The theme of this piece, the chambers within the heart, the soul, immediately put me in mind of Millay's "Bluebeard":
THIS door you might not open, and you did;
So enter now, and see for what slight thing
You are betrayed.... Here is no treasure hid,
No cauldron, no clear crystal mirroring
The sought-for truth, no heads of women slain
For greed like yours, no writhings of distress,
But only what you see.... Look yet again--
An empty room, cobwebbed and comfortless.
Yet this alone out of my life I kept
Unto myself, lest any know me quite;
And you did so profane me when you crept
Unto the threshold of this room to-night
That I must never more behold your face.
This now is yours. I seek another place.
The interesting thing here is not how Carol used the same theme, but how it was used differently. Millay had a sanctum sanctorum, a private heart of hearts, into which another intrudes; Carol has shown a space to share, to be together, yet in the end, it is left just as barren and empty, if not more so, being put up to "let," like a room in a boarding house, useless without someone else to be inside it.

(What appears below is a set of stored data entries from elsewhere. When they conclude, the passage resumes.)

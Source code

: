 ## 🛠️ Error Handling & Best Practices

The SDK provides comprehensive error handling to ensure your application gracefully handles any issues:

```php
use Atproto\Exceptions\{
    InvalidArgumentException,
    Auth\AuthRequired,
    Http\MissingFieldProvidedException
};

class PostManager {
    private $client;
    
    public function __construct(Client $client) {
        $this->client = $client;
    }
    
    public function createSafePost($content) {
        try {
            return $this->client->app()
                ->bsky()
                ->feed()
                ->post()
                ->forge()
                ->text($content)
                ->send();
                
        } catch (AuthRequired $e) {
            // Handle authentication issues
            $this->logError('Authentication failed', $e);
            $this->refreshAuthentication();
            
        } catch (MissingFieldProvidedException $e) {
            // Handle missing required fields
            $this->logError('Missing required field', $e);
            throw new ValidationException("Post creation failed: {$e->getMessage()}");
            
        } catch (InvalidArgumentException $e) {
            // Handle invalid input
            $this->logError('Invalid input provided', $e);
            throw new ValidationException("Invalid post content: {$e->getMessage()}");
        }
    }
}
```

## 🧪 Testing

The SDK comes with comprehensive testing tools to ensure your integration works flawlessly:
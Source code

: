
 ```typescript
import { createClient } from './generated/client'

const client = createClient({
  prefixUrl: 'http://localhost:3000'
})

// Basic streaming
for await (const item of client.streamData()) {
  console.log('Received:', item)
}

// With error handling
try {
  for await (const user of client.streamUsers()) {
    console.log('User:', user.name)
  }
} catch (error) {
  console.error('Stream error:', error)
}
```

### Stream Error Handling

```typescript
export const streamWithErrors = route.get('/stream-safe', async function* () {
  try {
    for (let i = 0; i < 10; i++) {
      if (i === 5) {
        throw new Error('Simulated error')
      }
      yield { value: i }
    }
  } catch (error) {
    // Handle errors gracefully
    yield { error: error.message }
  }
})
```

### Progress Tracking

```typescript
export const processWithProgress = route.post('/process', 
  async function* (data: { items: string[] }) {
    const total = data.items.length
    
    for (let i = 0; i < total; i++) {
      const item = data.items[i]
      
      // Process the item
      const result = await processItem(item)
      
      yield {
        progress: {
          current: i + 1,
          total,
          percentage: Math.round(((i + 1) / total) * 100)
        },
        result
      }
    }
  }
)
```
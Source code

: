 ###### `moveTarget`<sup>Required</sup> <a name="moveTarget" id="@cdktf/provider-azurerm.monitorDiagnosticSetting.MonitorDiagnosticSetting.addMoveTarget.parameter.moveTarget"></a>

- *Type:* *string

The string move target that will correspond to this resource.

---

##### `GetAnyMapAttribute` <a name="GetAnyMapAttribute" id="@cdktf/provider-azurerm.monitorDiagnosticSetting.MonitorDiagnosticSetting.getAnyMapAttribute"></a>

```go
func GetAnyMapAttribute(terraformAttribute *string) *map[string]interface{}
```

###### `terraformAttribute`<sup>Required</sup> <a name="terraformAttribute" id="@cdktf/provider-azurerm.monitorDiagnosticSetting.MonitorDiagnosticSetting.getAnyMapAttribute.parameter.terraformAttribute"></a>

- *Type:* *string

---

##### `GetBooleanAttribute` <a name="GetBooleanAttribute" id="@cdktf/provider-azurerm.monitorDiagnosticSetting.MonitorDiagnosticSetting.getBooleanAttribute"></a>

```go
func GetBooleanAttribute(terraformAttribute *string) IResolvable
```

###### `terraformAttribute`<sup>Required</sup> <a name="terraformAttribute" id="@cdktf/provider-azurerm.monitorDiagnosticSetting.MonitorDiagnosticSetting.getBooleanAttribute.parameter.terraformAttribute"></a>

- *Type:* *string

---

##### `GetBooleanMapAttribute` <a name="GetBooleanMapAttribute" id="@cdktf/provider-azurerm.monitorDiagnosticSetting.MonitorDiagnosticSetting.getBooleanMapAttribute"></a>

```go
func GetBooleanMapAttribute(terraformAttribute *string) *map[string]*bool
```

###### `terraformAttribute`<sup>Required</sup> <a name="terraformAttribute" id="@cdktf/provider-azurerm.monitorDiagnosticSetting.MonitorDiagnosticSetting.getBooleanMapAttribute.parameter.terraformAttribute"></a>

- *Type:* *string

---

The quiet speaking voice Carol uses is also deceptively subtle, and a much harder trick of characterization to pull off than Bluebeard's affronted indignation, which while entertaining to read, is more than a bit one-note. Not that drama-queens having a scene aren't actually like that, being fair to Millay, but the nuanced character of Carol's character, and the slowly dawning realizations both about her significant other and herself, are shaded as subtly but definitely as a master watercolor. It's the difference between a rant and an interior monologue; the first is revealing a secret to another, the second is revealing it and admitting it to the self.